Activity
All of the records listed below should be retyped exactly.

Dataset entries
--- START ---
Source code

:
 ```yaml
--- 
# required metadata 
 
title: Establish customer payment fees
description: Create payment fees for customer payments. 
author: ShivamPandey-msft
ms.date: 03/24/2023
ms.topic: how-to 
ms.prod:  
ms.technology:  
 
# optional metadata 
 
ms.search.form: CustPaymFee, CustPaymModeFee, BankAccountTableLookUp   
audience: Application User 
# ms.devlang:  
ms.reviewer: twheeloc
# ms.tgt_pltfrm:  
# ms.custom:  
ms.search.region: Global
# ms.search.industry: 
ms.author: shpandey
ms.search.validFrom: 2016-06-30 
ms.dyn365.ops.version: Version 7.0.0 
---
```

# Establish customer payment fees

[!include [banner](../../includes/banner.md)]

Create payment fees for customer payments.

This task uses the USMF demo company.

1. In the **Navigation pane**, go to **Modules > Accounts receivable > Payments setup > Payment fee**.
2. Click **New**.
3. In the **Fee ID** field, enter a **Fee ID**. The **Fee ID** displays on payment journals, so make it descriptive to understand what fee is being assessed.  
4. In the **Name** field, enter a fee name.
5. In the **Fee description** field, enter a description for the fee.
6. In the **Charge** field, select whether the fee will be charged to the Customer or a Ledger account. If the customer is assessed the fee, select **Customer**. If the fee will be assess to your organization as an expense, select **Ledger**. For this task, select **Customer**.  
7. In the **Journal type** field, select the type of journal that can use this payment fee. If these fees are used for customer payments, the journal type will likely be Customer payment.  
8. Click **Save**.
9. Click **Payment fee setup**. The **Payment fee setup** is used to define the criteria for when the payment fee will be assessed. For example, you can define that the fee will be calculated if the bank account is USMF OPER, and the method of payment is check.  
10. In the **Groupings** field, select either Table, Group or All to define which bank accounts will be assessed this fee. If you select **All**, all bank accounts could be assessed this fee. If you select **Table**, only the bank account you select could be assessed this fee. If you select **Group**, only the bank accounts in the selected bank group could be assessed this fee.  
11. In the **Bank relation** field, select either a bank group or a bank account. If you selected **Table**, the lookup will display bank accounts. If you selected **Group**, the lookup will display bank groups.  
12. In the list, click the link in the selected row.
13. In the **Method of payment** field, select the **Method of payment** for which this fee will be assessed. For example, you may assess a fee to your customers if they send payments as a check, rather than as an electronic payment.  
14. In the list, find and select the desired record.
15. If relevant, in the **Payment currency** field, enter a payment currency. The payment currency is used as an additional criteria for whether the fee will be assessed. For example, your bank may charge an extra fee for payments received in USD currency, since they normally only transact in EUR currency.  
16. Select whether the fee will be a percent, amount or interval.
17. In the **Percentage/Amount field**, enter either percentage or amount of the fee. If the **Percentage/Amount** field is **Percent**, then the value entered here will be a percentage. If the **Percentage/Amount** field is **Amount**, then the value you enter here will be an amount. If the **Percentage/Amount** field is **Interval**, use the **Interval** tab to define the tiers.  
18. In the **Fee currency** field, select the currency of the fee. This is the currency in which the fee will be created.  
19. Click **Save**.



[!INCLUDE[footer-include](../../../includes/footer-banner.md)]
--- END ---
Answer space
Source code

:
 ```yaml
--- 
# required metadata 
 
title: Establish customer payment fees
description: Create payment fees for customer payments. 
author: ShivamPandey-msft
ms.date: 03/24/2023
ms.topic: how-to 
ms.prod:  
ms.technology:  
 
# optional metadata 
 
ms.search.form: CustPaymFee, CustPaymModeFee, BankAccountTableLookUp   
audience: Application User 
# ms.devlang:  
ms.reviewer: twheeloc
# ms.tgt_pltfrm:  
# ms.custom:  
ms.search.region: Global
# ms.search.industry: 
ms.author: shpandey
ms.search.validFrom: 2016-06-30 
ms.dyn365.ops.version: Version 7.0.0 
---
```

# Establish customer payment fees

[!include [banner](../../includes/banner.md)]

Create payment fees for customer payments.

This task uses the USMF demo company.

1. In the **Navigation pane**, go to **Modules > Accounts receivable > Payments setup > Payment fee**.
2. Click **New**.
3. In the **Fee ID** field, enter a **Fee ID**. The **Fee ID** displays on payment journals, so make it descriptive to understand what fee is being assessed.  
4. In the **Name** field, enter a fee name.
5. In the **Fee description** field, enter a description for the fee.
6. In the **Charge** field, select whether the fee will be charged to the Customer or a Ledger account. If the customer is assessed the fee, select **Customer**. If the fee will be assess to your organization as an expense, select **Ledger**. For this task, select **Customer**.  
7. In the **Journal type** field, select the type of journal that can use this payment fee. If these fees are used for customer payments, the journal type will likely be Customer payment.  
8. Click **Save**.
9. Click **Payment fee setup**. The **Payment fee setup** is used to define the criteria for when the payment fee will be assessed. For example, you can define that the fee will be calculated if the bank account is USMF OPER, and the method of payment is check.  
10. In the **Groupings** field, select either Table, Group or All to define which bank accounts will be assessed this fee. If you select **All**, all bank accounts could be assessed this fee. If you select **Table**, only the bank account you select could be assessed this fee. If you select **Group**, only the bank accounts in the selected bank group could be assessed this fee.  
11. In the **Bank relation** field, select either a bank group or a bank account. If you selected **Table**, the lookup will display bank accounts. If you selected **Group**, the lookup will display bank groups.  
12. In the list, click the link in the selected row.
13. In the **Method of payment** field, select the **Method of payment** for which this fee will be assessed. For example, you may assess a fee to your customers if they send payments as a check, rather than as an electronic payment.  
14. In the list, find and select the desired record.
15. If relevant, in the **Payment currency** field, enter a payment currency. The payment currency is used as an additional criteria for whether the fee will be assessed. For example, your bank may charge an extra fee for payments received in USD currency, since they normally only transact in EUR currency.  
16. Select whether the fee will be a percent, amount or interval.
17. In the **Percentage/Amount field**, enter either percentage or amount of the fee. If the **Percentage/Amount** field is **Percent**, then the value entered here will be a percentage. If the **Percentage/Amount** field is **Amount**, then the value you enter here will be an amount. If the **Percentage/Amount** field is **Interval**, use the **Interval** tab to define the tiers.  
18. In the **Fee currency** field, select the currency of the fee. This is the currency in which the fee will be created.  
19. Click **Save**.



[!INCLUDE[footer-include](../../../includes/footer-banner.md)]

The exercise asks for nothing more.